Eventually, Alex was the only unSorted student left. Dumbledore stood up, introduced him rather vaguely as a new student, and sat back down, completely ignoring the rash of rumors his words sparked. Professor McGonagall called him up to the stool, and Alex sat down carefully on the uncomfortably low stool. She lowered the hat gently onto his head, and Alex registered the flaring of the hat’s magic for a moment before the thing actually started to talk to him. Alex jumped, surprised, and almost looked around before remembering that the hat on his head was an incredibly powerful magical object that probably could talk to him as well as read his mind.

“Aren’t you an interesting one?” the hat hummed. “Well, let’s see. You have the drive of a Slytherin, the passion for learning of a Ravenclaw, and the work ethic of a Hufflepuff. Though you have great need to hide much of what you know and have done and could do well in any House, the bravery and dedication to hold to your cause no matter the cost, not to mention the mission you’ve set yourself to help Harry Potter that requires his complete trust to succeed at, means that there is only one House for you: GRYFFINDOR!”

Alex’s reception from his fellow students was mixed.

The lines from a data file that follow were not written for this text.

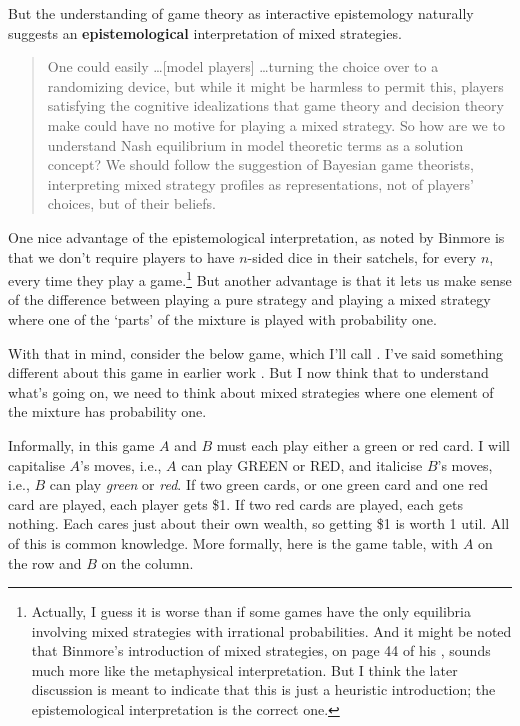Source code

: But the understanding of game theory as interactive epistemology naturally suggests an \textbf{epistemological} interpretation of mixed strategies. %

\begin{quote}One could easily \dots [model players] \dots turning the choice over to a randomizing device, but while it might be harmless to permit this, players satisfying the cognitive idealizations that game theory and decision theory make could have no motive for playing a mixed strategy. So how are we to understand Nash equilibrium in model theoretic terms as a solution concept? We should follow the suggestion of Bayesian game theorists, interpreting mixed strategy profiles as representations, not of players' choices, but of their beliefs. \citep[57-8]{Stalnaker1994}
\end{quote}
One nice advantage of the epistemological interpretation, as noted by Binmore \citeyearpar[185]{Binmore2007} %
is that we don't require players to have $n$-sided dice in their satchels, for every $n$, every time they play a game.\footnote{Actually, I guess it is worse than if some games have the only equilibria involving mixed strategies with irrational probabilities. And it might be noted that Binmore's introduction of mixed strategies, on page 44 of his \citeyearpar{Binmore2007}, sounds much more like the metaphysical interpretation. But I think the later discussion is meant to indicate that this is just a heuristic introduction; the epistemological interpretation is the correct one.} But another advantage is that it lets us make sense of the difference between playing a pure strategy and playing a mixed strategy where one of the `parts' of the mixture is played with probability one. 

With that in mind, consider the below game, which I'll call \RG. I've said something different about this game in earlier work \citep{Weatherson2012-WEAGAT}. But I now think that to understand what's going on, we need to think about mixed strategies where one element of the mixture has probability one.

Informally, in this game $A$ and $B$ must each play either a green or red card. I will capitalise $A$'s moves, i.e., $A$ can play GREEN or RED, and italicise $B$'s moves, i.e., $B$ can play \textit{green} or \textit{red}. If two green cards, or one green card and one red card are played, each player gets \$1. If two red cards are played, each gets nothing. Each cares just about their own wealth, so getting \$1 is worth 1 util. All of this is common knowledge. More formally, here is the game table, with $A$ on the row and $B$ on the column.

A few new Slytherin students clapped for him before being shushed by the rest of their peers at the table, leaving the entire green table just staring at him in stony silence. A few scattered Hufflepuffs and Ravenclaws clapped for him, and most of the Gryffindors clapped for a few moments before staring at the head table impatiently. Alex could see Harry, Ron, and Hermione exchange relieved looks, but most of his attention was pulled to the wildly clapping and cheering Ginny, Fred, and George. He smiled and walked over to sit at the place cleared for him, ignoring the looks of deep interest about half of the hall were still throwing him and the disappointment or disgust the others were throwing him. A plate appeared in front of Alex as he sat, and Alex knew instantly that more of the enslaved High Brownies were working at this school. Did the teachers have no shame?

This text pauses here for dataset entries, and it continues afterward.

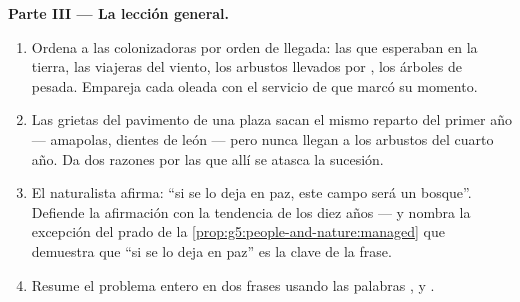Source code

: \begin{problem}
\medskip\noindent\textbf{Parte III --- La lección general.}
\begin{enumerate}[resume]
  \item Ordena a las colonizadoras por orden de llegada: las 
        que esperaban en la tierra, las viajeras del viento, los
        arbustos llevados por , los árboles de  pesada.
        Empareja cada oleada con el servicio de  que marcó su
        momento.
  \item Las grietas del pavimento de una plaza sacan el mismo reparto
        del primer año --- amapolas, dientes de león --- pero nunca
        llegan a los arbustos del cuarto año. Da dos razones por las que
        allí se atasca la sucesión.
  \item El naturalista afirma: ``si se lo deja en paz, este campo será
        un bosque''. Defiende la afirmación con la tendencia de los diez
        años --- y nombra la excepción del prado de la
        \cref{prop:g5:people-and-nature:managed} que demuestra que ``si
        se lo deja en paz'' es la clave de la frase.
  \item Resume el problema entero en dos frases usando las palabras
        \emph{}, \emph{} y \emph{}.
\end{enumerate}
\end{problem}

Dumbledore only got about two sentences past introducing the new professors before he was unceremoniously interrupted by the squat woman with no sense of fashion. Looking around at his fellow students, Alex could tell that no one had dared interrupt Headmaster Dumbledore in his welcoming speech before. Intrigued and not a little concerned, Alex listened carefully to the pink woman’s speech and got progressively paler as many of his peers, Hermione excluded, more or less dozed off during her speech. No matter if most of the students didn’t realize what was happening, Alex knew how to read between the lines to see that Professor Umbridge had been sent by the Ministry, which Alex knew to be corrupt, to interfere and possibly take over Hogwarts from Dumbledore. He may not like or trust the man, but this woman rubbed all of his instincts the wrong way. He was unnerved enough to not join in with the hilarity that ensued for the rest of the feast, mostly relating to the woman’s choice in clothing. He kept reminding himself that these were just children, unused to the reality and danger of the world.

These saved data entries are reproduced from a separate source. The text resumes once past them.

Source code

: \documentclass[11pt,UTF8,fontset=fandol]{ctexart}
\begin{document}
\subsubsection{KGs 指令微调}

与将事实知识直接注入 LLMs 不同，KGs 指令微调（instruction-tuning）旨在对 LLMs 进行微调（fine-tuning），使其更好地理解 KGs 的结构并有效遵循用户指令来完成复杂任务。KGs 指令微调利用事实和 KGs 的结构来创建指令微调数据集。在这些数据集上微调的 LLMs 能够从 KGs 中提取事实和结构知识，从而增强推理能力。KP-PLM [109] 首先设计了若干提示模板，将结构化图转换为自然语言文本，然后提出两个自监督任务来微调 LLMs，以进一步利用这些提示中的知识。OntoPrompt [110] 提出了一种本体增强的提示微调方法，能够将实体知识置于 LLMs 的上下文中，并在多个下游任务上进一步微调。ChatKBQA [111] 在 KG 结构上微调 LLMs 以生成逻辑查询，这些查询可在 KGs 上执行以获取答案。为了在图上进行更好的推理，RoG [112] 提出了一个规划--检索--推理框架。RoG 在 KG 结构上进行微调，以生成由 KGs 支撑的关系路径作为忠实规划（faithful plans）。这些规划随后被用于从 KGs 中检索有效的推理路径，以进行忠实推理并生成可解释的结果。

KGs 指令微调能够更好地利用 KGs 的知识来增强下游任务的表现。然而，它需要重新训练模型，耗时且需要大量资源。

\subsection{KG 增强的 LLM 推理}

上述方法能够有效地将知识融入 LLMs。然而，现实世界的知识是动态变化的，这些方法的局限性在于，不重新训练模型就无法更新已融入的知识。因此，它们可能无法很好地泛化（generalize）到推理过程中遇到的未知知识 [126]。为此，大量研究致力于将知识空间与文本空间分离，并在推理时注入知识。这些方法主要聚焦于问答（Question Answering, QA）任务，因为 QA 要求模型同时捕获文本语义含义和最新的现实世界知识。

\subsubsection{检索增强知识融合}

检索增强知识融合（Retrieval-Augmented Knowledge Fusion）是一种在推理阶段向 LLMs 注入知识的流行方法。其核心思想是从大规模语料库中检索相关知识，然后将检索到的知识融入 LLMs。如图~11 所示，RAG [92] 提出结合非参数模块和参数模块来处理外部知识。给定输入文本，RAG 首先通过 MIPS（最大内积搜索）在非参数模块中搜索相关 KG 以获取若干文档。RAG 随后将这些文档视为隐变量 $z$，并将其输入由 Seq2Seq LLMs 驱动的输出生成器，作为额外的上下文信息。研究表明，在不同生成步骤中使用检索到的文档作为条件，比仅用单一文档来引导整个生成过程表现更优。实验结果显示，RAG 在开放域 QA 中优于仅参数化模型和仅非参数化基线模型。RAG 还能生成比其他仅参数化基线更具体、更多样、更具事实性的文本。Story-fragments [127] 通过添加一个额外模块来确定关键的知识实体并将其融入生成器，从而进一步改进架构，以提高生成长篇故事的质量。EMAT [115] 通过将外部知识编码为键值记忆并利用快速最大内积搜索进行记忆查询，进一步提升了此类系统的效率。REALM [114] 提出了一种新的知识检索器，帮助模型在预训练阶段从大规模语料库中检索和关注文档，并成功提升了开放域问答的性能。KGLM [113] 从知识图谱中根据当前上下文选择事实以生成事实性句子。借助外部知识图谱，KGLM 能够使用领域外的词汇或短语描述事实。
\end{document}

Alex left the Great Hall with his new Housemates and followed the stream of crimson up many staircases and down twisting corridors. He made sure to memorize the way to wherever they were heading and noted the moving paintings that appeared capable of speech and could likely be asked for directions. They could also probably see, hear, and report on any goings-on. Alex was more than a little interested in that particular bit of spellwork because they were not only animated but seemed like sentient beings. Hogwarts herself had yet to stop periodically asking for small amounts of his magic, so Alex had come to the unfortunate conclusion that Dumbledore and possibly the headmasters before him had somehow badly mistreated Hogwarts or the webs of magic supporting her for however long he’d been the headmaster. He listened carefully to the password - Mimbulus Mimbletonia, whatever that was supposed to mean - and stepped into the Gryffindor Common Room for the very first time.

The place was decorated almost to the point of offense in red and gold of various shades. There were several armchairs surrounding an oddly large fireplace that looked quite comfy; though Alex had seen bigger fireplaces than the one in front of him, those had all been meant to warm much larger rooms than this relatively small one. There also looked to be several scattered tables that could be used for studying, should the room be quiet enough, which Alex doubted would ever really happen based solely off of his experience of living with Gryffindors for the past few weeks, and more seating placed haphazardly around in open spaces gave the room its charm and appeal. Overall, the common room looked quite homey and cozy, especially with that low fire flickering in that fireplace. He still didn’t get the point if the castle was magically heated, but Alex wasn’t going to complain about having a fire nearby to soothe his adventurer’s spirit and his dragon self’s instincts.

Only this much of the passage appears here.